Dinosaur were initially called Deep Wound, and played a particularly speedy and rectilinear form of hardcore that somehow wound its way across the pond and into the hands of the bands who would basically create grindcore and death metal. After the usual line-up shuffling (off to college, home from college, I don’t like you anymore) and maturation (wow, there’s other music than rat-a-tat 200bpm speedcore out there), they became Dinosaur. J Mascis switched from drums to a guitar that he took to playing as loud and hard as possible because it didn’t have the bruising capabilities of his beloved kit. Lou Barlow played bass, not badly but too enthralled by half with Peter Hook. Murph played drums and was Murph.
Dinosaur (the Jr. got safety pinned on after they became famous when a dinosaur Dinosaur came crawling out of the woodwork to protest) is, like many albums made by people just out of high school, stylistically incontinent. (This a polite way of saying it’s a fucking mess.) There was all this cool music out there, new and old, and Dinosaur wanted to sound like all of it, with a hardcore base. Opener "Bulbs of Passion" cribs from Sonic Youth; "Forget the Swan" is an outtake from The Cure’s Three Imaginary Boys; "Cats in a Bowl" shoulda called itself "Burger Marionettes", etc.
All the songs feel like they go on longer than they should. The confusion is right there on the back cover photo. J wears his love of the Birthday Party atop his head. (Nice pendant, dungeon master.) Lou looks like Sally Jesse Raphael has just violently possessed the body of Superchunk’s Mac with styling by Bill Cosby. Murph looks like he should be working at 1985 Texaco (or be in Journey’s "Separate Ways" video). This is actually quite charming in a moment when bands spring fully formed from a stylist’s imagination into their perfectly mediated debut albums within six months (coughkasbiankaiserchiefsbraverycough).
It’s amazing what a little growing up in public and support from your idols will do for you. In two short years, Dino went from bar band nobodies to a pop-noise outfit with a panzer attack and a heart of gold. The move to SST surely bolstered their confidence, and J’s zen despondency over the guitar (he may have wanted it to sound more like drums, but you get the feeling he would have been just as happy playing a zither if it could get really heavy) burst into a particular volcanic ooze of proto-indie.
Dino cut all the excess ruffage from their diet, and Murph and Lou locked into a tuff little unit that made Joe "I like rock, me" Carducci and Ginn want to sign them in the first place. Even the solos feel like they’re being corralled by their burgeoning pop instincts. If they lumber, it’s a tuneful lumbering. They discovered the sweet spot between Black Sabbath and the Buzzcocks, which every carpetbagging grunge chancer (and one or two geniuses) took to the mall a few years later. (Though, to be fair, without the grunge chancers, I’d have maybe never heard of Dino in the first place.)
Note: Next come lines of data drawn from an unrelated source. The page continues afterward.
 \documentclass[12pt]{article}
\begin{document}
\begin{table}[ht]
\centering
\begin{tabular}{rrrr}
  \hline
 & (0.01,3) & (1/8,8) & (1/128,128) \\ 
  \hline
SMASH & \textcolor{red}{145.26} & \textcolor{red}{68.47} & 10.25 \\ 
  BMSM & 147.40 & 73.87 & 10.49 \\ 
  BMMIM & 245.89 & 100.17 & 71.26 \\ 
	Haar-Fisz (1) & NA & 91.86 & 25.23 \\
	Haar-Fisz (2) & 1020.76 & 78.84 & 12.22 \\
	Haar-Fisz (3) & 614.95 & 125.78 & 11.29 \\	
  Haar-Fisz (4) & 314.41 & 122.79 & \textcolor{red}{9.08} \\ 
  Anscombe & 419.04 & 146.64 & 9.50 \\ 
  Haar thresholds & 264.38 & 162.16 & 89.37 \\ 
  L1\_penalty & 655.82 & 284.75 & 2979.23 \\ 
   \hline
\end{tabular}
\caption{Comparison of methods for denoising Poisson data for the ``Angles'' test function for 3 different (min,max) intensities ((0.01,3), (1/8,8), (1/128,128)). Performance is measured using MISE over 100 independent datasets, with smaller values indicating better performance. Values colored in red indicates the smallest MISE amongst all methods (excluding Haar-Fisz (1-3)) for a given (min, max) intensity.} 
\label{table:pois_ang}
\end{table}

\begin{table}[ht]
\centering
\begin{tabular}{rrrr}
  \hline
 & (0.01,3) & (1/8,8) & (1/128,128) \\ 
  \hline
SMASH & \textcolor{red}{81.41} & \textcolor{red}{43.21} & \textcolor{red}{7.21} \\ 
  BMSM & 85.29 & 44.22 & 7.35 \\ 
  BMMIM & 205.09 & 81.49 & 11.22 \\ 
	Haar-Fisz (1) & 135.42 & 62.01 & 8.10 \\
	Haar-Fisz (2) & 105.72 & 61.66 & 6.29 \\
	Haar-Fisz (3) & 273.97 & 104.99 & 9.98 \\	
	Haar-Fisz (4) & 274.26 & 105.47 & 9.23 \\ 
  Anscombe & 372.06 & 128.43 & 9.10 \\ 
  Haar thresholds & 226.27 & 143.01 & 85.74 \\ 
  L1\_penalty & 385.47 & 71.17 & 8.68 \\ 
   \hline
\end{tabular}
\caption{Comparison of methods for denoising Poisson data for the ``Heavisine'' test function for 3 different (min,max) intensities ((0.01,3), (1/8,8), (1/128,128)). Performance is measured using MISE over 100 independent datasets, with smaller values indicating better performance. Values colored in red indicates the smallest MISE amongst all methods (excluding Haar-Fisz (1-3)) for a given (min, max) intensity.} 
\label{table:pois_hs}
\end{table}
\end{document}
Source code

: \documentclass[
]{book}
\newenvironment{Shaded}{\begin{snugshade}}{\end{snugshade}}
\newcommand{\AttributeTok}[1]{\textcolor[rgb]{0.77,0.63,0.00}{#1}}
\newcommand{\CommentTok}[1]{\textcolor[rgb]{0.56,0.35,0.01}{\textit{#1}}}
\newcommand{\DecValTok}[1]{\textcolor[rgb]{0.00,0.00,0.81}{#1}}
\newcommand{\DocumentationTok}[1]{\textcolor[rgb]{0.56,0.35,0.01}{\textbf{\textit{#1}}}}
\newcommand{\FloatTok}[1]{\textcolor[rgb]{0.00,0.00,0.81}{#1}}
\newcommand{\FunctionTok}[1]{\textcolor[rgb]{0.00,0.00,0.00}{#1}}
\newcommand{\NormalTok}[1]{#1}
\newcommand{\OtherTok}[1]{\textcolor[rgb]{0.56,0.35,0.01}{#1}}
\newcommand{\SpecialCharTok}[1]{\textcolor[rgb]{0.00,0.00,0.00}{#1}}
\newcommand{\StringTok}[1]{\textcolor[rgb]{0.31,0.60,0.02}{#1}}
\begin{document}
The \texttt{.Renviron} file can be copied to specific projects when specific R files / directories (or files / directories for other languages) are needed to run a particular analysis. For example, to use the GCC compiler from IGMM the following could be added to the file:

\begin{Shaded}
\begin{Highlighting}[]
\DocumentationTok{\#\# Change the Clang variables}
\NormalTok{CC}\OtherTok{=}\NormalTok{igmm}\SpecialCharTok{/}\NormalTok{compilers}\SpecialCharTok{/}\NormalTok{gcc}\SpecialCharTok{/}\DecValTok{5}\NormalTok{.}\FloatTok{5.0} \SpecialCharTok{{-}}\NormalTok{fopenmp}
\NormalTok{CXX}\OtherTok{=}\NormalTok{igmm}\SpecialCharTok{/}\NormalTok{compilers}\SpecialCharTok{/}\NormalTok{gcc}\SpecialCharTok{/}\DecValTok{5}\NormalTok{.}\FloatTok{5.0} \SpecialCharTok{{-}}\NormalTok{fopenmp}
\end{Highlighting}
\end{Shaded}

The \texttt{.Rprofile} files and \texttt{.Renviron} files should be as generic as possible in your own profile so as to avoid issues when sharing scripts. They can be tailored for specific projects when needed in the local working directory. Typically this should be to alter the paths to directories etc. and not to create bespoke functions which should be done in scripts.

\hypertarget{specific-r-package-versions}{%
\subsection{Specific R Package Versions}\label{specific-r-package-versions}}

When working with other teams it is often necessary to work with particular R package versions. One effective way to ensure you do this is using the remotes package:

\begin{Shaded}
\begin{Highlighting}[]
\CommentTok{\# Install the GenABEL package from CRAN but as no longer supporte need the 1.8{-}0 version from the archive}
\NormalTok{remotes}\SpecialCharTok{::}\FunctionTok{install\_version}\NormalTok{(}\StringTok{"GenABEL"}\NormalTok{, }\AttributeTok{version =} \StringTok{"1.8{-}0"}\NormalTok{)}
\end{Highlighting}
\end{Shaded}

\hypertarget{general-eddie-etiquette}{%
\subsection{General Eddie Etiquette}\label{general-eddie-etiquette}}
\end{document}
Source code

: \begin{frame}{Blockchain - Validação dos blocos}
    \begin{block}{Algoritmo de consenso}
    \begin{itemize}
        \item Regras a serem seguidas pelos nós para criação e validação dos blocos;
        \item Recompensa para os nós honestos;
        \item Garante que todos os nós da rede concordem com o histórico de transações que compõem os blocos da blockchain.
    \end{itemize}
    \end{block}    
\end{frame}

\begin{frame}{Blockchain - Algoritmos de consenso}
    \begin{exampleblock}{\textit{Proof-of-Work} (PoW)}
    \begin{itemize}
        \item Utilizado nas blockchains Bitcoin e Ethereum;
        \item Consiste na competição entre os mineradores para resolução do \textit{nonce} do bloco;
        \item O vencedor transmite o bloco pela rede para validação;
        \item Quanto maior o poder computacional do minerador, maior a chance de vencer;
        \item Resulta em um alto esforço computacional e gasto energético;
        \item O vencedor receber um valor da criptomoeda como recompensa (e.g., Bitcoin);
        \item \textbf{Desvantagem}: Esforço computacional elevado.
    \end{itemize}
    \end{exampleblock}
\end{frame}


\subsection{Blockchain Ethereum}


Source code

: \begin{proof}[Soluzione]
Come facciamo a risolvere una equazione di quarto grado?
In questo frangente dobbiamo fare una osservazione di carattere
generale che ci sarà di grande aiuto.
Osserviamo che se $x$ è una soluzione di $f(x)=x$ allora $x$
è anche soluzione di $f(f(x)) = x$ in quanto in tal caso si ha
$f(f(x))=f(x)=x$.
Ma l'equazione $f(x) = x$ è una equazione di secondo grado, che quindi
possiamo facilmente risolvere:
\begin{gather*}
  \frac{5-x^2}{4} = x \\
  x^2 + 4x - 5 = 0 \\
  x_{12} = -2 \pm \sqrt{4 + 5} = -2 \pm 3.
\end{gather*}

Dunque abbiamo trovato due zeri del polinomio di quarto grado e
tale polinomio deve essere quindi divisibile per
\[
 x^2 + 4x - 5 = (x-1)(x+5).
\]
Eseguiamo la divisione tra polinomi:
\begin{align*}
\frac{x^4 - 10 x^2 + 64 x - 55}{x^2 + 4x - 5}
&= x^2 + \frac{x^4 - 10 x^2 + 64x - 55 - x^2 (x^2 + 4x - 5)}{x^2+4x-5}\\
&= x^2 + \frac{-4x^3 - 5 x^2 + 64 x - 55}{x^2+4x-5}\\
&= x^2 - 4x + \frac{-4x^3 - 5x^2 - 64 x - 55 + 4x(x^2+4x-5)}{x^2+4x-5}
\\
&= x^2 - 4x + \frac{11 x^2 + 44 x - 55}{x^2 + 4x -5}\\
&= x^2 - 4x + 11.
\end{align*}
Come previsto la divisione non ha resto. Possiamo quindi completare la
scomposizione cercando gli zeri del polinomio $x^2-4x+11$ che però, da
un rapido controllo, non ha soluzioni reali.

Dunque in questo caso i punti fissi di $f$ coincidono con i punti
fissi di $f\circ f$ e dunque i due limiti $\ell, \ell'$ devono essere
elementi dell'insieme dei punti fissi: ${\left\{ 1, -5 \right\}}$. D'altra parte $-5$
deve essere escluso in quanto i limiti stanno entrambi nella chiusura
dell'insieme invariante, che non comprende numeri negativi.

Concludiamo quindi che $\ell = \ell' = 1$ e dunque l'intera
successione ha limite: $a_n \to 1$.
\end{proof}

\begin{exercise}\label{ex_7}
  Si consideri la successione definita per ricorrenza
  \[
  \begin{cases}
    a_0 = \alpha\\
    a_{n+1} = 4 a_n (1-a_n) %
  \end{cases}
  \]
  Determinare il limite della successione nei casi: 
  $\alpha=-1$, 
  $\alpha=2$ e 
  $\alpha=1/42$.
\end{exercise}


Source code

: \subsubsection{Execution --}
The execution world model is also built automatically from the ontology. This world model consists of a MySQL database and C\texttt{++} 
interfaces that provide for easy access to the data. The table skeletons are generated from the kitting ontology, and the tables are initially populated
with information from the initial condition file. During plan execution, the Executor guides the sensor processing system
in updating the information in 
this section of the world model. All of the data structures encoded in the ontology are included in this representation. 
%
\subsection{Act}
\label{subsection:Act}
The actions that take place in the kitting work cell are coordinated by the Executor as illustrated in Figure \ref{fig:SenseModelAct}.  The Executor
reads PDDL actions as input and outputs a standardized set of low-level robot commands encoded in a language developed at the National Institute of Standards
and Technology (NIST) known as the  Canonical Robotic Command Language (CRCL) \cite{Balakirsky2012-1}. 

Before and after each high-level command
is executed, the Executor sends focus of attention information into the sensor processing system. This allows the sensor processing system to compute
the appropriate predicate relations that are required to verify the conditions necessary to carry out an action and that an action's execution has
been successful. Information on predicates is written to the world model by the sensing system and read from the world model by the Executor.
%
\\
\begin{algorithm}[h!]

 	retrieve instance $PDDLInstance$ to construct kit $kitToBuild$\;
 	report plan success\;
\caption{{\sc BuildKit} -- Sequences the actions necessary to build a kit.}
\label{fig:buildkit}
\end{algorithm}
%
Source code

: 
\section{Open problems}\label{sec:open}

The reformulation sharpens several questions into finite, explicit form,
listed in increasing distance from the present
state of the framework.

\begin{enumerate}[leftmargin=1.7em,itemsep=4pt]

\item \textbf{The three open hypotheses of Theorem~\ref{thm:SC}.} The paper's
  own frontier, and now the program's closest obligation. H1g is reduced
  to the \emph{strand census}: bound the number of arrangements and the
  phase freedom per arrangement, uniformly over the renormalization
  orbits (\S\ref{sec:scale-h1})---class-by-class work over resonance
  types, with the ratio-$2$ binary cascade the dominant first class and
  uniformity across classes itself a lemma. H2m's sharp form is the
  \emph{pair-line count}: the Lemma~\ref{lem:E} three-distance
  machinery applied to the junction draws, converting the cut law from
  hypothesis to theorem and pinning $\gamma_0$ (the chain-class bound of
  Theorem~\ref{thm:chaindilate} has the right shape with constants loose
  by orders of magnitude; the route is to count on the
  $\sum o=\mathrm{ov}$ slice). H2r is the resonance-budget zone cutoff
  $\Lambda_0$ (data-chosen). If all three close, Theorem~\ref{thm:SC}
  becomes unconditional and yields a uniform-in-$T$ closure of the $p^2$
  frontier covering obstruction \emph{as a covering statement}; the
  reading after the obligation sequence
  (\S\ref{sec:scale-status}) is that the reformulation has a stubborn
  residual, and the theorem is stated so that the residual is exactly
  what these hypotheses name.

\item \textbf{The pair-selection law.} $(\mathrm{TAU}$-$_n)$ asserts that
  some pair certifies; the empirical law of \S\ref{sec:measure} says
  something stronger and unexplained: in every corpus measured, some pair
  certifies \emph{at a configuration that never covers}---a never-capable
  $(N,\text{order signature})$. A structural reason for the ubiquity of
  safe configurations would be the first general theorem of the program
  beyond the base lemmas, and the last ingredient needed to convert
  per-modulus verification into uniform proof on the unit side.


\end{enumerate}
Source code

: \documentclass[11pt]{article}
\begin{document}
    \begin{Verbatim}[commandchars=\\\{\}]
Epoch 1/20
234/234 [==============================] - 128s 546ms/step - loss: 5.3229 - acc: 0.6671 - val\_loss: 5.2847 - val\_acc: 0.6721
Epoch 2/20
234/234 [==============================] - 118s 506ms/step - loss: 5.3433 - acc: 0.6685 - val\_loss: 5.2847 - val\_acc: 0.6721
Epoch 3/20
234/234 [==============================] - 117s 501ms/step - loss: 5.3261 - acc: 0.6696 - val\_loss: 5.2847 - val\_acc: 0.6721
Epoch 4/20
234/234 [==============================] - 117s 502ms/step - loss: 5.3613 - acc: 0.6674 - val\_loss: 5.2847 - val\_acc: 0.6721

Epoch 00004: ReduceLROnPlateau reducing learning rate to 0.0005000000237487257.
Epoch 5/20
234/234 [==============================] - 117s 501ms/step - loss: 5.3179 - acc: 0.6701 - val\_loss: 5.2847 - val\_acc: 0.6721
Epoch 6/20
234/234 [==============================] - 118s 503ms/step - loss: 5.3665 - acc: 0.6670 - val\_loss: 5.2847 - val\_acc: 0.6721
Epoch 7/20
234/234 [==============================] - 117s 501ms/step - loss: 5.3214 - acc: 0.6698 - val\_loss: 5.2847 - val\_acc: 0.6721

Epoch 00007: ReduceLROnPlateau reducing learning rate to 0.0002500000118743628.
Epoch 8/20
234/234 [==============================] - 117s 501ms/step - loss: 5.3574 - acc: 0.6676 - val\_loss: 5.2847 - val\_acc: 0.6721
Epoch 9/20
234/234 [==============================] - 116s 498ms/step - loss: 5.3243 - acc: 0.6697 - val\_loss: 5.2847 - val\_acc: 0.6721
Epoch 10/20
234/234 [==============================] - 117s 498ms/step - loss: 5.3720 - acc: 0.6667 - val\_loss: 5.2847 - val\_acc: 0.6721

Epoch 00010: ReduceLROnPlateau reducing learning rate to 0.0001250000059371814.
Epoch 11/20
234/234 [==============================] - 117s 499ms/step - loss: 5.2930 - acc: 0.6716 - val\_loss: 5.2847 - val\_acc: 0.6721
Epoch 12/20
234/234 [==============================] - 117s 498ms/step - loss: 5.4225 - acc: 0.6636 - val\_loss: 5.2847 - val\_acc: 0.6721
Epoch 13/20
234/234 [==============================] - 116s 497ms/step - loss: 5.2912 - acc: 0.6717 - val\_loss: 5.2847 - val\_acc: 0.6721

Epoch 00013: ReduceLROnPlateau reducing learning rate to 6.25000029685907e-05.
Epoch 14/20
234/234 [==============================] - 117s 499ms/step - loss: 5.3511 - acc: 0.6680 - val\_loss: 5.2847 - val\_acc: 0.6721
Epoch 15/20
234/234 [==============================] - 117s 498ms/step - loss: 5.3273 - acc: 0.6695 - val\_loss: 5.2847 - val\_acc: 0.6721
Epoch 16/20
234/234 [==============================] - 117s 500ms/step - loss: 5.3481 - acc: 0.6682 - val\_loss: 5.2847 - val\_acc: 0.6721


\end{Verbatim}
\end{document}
The album opens with skreeching chalkboard feedback before switching up for REM engineered by Swamp Thing. The opening of "Tarpit" casually invents all the parts of emo Rites of Spring didn’t invent first, but then decides to, like, totally fucking shred. "Poledo", on the other hand, invents everything icky and solipsistic about indie rock in the 90s: Lou fishing for chicks in his bedroom with a four-track, an acoustic guitar, and some Stockhausen-by-way-of-Fisher-Price pause-button edits. It all climaxes with their immortal (and surprisingly reverent) cover of the Cure’s "Just Like Heaven", which is a lot of fun but can’t hold a candle to any of the live versions of this era, where J took the second solo as an opportunity to rend a hole in the space-time continuum. If you have any interest at all in rock music, the electric guitar, good songs, the freed weed, or teenage ennui, buy this album. Key lines: "I’ll be waiting by your window/ Please come pat me on the head/ I just want to find out/ What you’re nice to me for."
Bug was recorded a year later as Dino crested on a wave of goodwill, good press, and international touring. "Freak Scene" is probably indie rock’s greatest guitar performance and the band’s greatest pop song, somehow finding room for Psychedelic Furs jangle, Edge-style ascending harmonies, Eddie Van Halen in the drunk tank, pickled country, and a cherry on top in three and a half minutes without feeling at all cluttered. "What a mess," maybe, but worlds away from their debut. Bug is a tighter and cleaner a whole, and you can hear why they would soon be courted by major labels getting their noses open by first alt-rock drops of blood.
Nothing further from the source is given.